Within the data that follows, set down exactly the lines from the one containing "- [ ] **[I-9]** State" through the one containing "- [ ] **[I-12]** Centralization", both ends included.

Collected data =>
.....

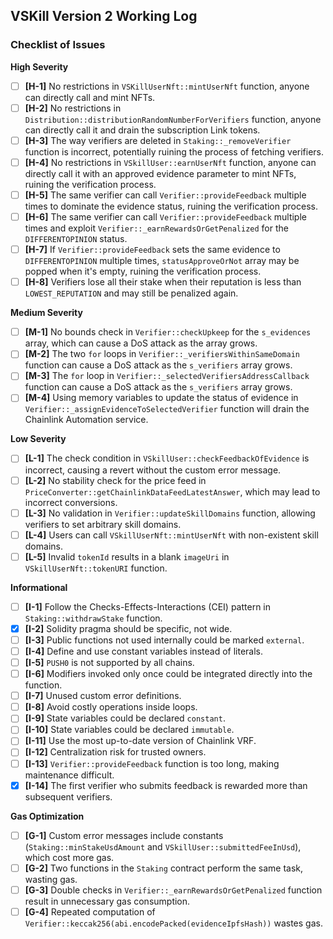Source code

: ## VSKill Version 2 Working Log

### Checklist of Issues

**High Severity**

- [ ] **[H-1]** No restrictions in `VSKillUserNft::mintUserNft` function, anyone can directly call and mint NFTs.
- [ ] **[H-2]** No restrictions in `Distribution::distributionRandomNumberForVerifiers` function, anyone can directly call it and drain the subscription Link tokens.
- [ ] **[H-3]** The way verifiers are deleted in `Staking::_removeVerifier` function is incorrect, potentially ruining the process of fetching verifiers.
- [ ] **[H-4]** No restrictions in `VSkillUser::earnUserNft` function, anyone can directly call it with an approved evidence parameter to mint NFTs, ruining the verification process.
- [ ] **[H-5]** The same verifier can call `Verifier::provideFeedback` multiple times to dominate the evidence status, ruining the verification process.
- [ ] **[H-6]** The same verifier can call `Verifier::provideFeedback` multiple times and exploit `Verifier::_earnRewardsOrGetPenalized` for the `DIFFERENTOPINION` status.
- [ ] **[H-7]** If `Verifier::provideFeedback` sets the same evidence to `DIFFERENTOPINION` multiple times, `statusApproveOrNot` array may be popped when it's empty, ruining the verification process.
- [ ] **[H-8]** Verifiers lose all their stake when their reputation is less than `LOWEST_REPUTATION` and may still be penalized again.

**Medium Severity**

- [ ] **[M-1]** No bounds check in `Verifier::checkUpkeep` for the `s_evidences` array, which can cause a DoS attack as the array grows.
- [ ] **[M-2]** The two `for` loops in `Verifier::_verifiersWithinSameDomain` function can cause a DoS attack as the `s_verifiers` array grows.
- [ ] **[M-3]** The `for` loop in `Verifier::_selectedVerifiersAddressCallback` function can cause a DoS attack as the `s_verifiers` array grows.
- [ ] **[M-4]** Using memory variables to update the status of evidence in `Verifier::_assignEvidenceToSelectedVerifier` function will drain the Chainlink Automation service.

**Low Severity**

- [ ] **[L-1]** The check condition in `VSkillUser::checkFeedbackOfEvidence` is incorrect, causing a revert without the custom error message.
- [ ] **[L-2]** No stability check for the price feed in `PriceConverter::getChainlinkDataFeedLatestAnswer`, which may lead to incorrect conversions.
- [ ] **[L-3]** No validation in `Verifier::updateSkillDomains` function, allowing verifiers to set arbitrary skill domains.
- [ ] **[L-4]** Users can call `VSkillUserNft::mintUserNft` with non-existent skill domains.
- [ ] **[L-5]** Invalid `tokenId` results in a blank `imageUri` in `VSkillUserNft::tokenURI` function.

**Informational**

- [ ] **[I-1]** Follow the Checks-Effects-Interactions (CEI) pattern in `Staking::withdrawStake` function.
- [x] **[I-2]** Solidity pragma should be specific, not wide.
- [ ] **[I-3]** Public functions not used internally could be marked `external`.
- [ ] **[I-4]** Define and use constant variables instead of literals.
- [ ] **[I-5]** `PUSH0` is not supported by all chains.
- [ ] **[I-6]** Modifiers invoked only once could be integrated directly into the function.
- [ ] **[I-7]** Unused custom error definitions.
- [ ] **[I-8]** Avoid costly operations inside loops.
- [ ] **[I-9]** State variables could be declared `constant`.
- [ ] **[I-10]** State variables could be declared `immutable`.
- [ ] **[I-11]** Use the most up-to-date version of Chainlink VRF.
- [ ] **[I-12]** Centralization risk for trusted owners.
- [ ] **[I-13]** `Verifier::provideFeedback` function is too long, making maintenance difficult.
- [x] **[I-14]** The first verifier who submits feedback is rewarded more than subsequent verifiers.

**Gas Optimization**

- [ ] **[G-1]** Custom error messages include constants (`Staking::minStakeUsdAmount` and `VSkillUser::submittedFeeInUsd`), which cost more gas.
- [ ] **[G-2]** Two functions in the `Staking` contract perform the same task, wasting gas.
- [ ] **[G-3]** Double checks in `Verifier::_earnRewardsOrGetPenalized` function result in unnecessary gas consumption.
- [ ] **[G-4]** Repeated computation of `Verifier::keccak256(abi.encodePacked(evidenceIpfsHash))` wastes gas.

.....

ANSWER TO THE PROBLEM =>
- [ ] **[I-9]** State variables could be declared `constant`.
- [ ] **[I-10]** State variables could be declared `immutable`.
- [ ] **[I-11]** Use the most up-to-date version of Chainlink VRF.
- [ ] **[I-12]** Centralization risk for trusted owners.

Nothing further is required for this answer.